Conclusion/significance: This study has demonstrated the molecular diversity of dengue viruses circulating in Tanzania. We found that contemporary circulating serotypes did not cause the major epidemic of 2019 but rather due to a serotype shift from DENV-3 (2017/2018) to DENV-1 in 2019. Such a change increases the risk for patients previously infected with a particular serotype to develop severe symptoms upon potential re-infection with a heterologous serotype due to antibody-dependent enhancement of infection. Therefore, the circulation of serotypes emphasizes the need to strengthen the country's dengue surveillance system for better management of patients, early detection of outbreaks, and vaccine development.

Fig 1. Distribution of dengue fever cases in Tanzania from 2017 to 2019.

The map shows 26 Tanzania mainland administrative regions. The five color-coded regions show dengue fever cases distribution between 2017–2019. Map created with QGIS 3.24.1 All shape files are openly available sources (https://www.nbs.go.tz/index.php/en/census-surveys/gis/385-2012-phc-shapefiles-level-one-and-two). The shapefiles were made based on the 2012 population and housing census, but in this study, the shapefile has been modified to capture all the regions and district information.

Fig 2. Genotyping of DENV-3 circulating in Tanzania 2017–2018.

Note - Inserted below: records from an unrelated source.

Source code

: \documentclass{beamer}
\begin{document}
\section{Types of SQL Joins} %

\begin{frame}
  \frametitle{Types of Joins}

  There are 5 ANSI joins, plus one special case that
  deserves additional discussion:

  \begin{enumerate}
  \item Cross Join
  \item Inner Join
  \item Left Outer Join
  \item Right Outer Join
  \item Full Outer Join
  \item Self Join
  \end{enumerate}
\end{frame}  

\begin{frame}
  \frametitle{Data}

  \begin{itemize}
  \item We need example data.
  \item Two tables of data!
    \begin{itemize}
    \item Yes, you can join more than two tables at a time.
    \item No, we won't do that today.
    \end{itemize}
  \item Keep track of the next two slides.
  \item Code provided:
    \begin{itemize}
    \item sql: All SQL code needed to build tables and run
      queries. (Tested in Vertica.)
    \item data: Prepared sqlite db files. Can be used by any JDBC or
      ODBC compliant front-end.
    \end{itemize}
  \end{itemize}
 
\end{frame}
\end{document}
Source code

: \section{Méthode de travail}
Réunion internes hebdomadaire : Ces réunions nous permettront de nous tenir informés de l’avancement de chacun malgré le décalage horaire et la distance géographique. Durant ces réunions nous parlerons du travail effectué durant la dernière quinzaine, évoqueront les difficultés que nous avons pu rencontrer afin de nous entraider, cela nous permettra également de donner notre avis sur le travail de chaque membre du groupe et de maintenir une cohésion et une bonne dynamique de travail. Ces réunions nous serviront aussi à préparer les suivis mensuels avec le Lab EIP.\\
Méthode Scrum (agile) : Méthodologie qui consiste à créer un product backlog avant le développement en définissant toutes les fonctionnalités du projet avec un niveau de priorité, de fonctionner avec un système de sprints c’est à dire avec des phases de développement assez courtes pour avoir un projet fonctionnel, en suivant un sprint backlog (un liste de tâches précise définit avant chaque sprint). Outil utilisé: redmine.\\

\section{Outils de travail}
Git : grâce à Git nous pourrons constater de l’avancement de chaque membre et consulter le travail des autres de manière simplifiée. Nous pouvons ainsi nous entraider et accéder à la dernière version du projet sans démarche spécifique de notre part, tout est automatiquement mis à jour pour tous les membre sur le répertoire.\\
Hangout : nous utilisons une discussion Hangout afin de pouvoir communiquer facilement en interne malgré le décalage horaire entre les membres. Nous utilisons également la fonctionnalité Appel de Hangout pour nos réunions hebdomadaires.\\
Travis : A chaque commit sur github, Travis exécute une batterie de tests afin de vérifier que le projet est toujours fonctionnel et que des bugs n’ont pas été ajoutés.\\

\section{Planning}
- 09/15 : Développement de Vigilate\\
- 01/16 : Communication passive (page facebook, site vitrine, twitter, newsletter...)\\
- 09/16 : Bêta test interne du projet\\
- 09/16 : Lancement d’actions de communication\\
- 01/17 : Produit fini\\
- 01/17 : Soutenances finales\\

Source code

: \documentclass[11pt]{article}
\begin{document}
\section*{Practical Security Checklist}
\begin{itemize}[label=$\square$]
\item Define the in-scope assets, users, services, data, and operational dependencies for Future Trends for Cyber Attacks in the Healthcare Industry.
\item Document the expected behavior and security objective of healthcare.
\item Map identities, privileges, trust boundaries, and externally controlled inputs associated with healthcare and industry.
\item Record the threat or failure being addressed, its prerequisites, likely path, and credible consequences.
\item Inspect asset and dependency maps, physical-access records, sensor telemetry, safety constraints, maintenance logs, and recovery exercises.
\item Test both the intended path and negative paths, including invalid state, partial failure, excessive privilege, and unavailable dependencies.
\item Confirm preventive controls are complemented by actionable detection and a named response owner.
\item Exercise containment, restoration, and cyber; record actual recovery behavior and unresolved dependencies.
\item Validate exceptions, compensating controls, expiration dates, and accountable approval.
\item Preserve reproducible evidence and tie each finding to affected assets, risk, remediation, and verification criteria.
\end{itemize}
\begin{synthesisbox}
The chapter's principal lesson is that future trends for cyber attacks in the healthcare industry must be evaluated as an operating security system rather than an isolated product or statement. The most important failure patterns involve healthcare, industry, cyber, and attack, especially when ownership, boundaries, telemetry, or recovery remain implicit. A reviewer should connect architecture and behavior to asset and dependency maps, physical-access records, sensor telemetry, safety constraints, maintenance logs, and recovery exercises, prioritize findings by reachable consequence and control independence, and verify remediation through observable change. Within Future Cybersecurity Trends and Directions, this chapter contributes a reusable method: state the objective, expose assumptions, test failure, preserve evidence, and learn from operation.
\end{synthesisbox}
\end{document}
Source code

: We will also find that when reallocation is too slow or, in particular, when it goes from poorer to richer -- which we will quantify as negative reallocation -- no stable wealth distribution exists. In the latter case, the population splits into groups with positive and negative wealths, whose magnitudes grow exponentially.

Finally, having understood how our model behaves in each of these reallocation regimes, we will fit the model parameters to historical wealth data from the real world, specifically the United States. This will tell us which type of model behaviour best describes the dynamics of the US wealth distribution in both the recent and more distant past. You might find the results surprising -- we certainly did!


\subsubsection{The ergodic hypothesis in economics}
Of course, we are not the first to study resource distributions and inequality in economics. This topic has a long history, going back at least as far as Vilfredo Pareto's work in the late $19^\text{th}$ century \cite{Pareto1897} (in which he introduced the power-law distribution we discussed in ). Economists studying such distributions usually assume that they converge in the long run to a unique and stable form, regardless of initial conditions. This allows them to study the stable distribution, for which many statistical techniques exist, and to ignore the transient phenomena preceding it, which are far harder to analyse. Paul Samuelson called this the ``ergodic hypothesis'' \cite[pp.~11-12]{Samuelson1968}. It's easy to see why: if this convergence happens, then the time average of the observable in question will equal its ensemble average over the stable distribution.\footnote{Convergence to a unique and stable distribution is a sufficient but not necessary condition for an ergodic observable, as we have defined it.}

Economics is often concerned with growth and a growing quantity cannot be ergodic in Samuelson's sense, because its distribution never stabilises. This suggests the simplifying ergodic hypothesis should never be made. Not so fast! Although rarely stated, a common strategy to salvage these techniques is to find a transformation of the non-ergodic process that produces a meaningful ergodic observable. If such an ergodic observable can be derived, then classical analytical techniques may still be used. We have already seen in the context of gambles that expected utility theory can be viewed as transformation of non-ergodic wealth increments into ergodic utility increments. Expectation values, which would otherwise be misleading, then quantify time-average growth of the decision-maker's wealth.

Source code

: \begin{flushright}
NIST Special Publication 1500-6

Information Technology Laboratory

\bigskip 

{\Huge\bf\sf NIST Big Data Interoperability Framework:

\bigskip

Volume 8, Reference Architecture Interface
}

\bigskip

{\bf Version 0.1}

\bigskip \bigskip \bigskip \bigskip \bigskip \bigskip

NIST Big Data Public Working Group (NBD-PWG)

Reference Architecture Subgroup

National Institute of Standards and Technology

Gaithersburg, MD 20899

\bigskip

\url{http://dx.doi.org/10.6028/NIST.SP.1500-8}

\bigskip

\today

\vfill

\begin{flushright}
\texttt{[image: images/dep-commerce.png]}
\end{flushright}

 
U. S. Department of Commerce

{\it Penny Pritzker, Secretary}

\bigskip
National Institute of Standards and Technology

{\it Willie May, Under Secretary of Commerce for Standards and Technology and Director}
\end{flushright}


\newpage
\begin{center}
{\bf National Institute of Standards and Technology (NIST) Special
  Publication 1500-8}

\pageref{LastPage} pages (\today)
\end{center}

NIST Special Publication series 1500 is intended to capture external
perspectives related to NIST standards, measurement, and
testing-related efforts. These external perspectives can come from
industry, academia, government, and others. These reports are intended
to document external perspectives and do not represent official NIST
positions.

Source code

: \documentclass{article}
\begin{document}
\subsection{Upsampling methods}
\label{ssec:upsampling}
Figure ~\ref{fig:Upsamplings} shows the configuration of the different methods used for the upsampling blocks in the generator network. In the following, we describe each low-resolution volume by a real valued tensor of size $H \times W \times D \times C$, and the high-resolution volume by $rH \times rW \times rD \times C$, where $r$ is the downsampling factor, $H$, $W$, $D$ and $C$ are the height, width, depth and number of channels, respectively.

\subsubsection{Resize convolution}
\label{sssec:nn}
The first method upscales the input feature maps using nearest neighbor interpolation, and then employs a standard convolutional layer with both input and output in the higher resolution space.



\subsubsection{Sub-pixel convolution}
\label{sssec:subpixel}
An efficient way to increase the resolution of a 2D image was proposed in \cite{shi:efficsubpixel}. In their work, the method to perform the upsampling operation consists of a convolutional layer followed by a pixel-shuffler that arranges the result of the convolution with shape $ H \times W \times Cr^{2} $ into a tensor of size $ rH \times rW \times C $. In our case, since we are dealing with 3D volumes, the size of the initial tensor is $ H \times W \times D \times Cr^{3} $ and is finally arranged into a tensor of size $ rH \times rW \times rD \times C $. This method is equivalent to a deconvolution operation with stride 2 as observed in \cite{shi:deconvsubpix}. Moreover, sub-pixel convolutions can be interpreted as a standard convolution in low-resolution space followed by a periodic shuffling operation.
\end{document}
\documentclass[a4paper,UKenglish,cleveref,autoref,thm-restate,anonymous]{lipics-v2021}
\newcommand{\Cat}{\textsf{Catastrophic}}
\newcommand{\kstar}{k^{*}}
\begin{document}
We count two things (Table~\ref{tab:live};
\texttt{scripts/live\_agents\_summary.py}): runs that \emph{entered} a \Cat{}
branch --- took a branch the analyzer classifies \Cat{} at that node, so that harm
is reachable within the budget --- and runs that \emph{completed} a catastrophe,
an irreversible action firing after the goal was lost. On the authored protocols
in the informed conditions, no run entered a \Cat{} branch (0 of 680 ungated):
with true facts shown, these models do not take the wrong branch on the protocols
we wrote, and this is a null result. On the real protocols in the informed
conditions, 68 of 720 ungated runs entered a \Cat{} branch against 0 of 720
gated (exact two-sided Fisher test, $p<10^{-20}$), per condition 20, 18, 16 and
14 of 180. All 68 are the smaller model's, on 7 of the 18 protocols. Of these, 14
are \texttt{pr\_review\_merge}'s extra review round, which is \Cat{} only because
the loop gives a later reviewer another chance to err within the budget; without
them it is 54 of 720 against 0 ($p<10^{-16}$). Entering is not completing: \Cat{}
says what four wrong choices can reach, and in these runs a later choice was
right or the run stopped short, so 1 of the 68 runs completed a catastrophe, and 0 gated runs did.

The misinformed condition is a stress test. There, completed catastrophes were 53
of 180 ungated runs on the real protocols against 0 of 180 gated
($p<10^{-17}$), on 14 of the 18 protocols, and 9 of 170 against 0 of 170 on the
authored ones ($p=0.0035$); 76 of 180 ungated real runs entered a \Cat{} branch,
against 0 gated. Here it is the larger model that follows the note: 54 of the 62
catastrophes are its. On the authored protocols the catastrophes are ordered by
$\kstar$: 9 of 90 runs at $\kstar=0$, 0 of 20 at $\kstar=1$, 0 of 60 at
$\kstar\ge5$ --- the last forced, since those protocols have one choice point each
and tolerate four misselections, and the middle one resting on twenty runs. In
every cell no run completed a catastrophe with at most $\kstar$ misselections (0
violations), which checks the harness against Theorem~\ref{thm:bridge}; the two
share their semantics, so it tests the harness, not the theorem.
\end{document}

Maximum likelihood phylogenetic tree reconstructed with the 32 DENV-3 sequence generated by this study and 40 additional sequences from GenBank to provide genotype reference and geographic-temporal context. The tree was rooted at midpoint. pink, blue, green, gold and purple represents genotypes V, II, III, I, and IV, respectively. Tanzanian sequences (OM920035—OM920066) are in red. Contextual sequences are labeled with GenBank accession number, country of origin, and year of isolation.

Fig 3. Genotyping of DENV-1 circulating in Tanzania in 2019.

Maximum likelihood phylogenetic tree reconstructed with the 341 sequences generated by this study and 69 additional sequences from GenBank to provide genotype reference and geographic-temporal context. The tree was rooted at midpoint. Genotype I was only detected from one sample in 2019, while genotype V was found widely circulated in the 2019 epidemic. The Tanzanian sequences (OM920075—OM920415) in red. Genotypes are presented with colored highlighted branches; Genotypes IV, III, V, II, and I are highlighted in pink, blue, green, gold, and purple, respectively. Contextual sequences are labeled with GenBank accession number, country of origin, and year of isolation.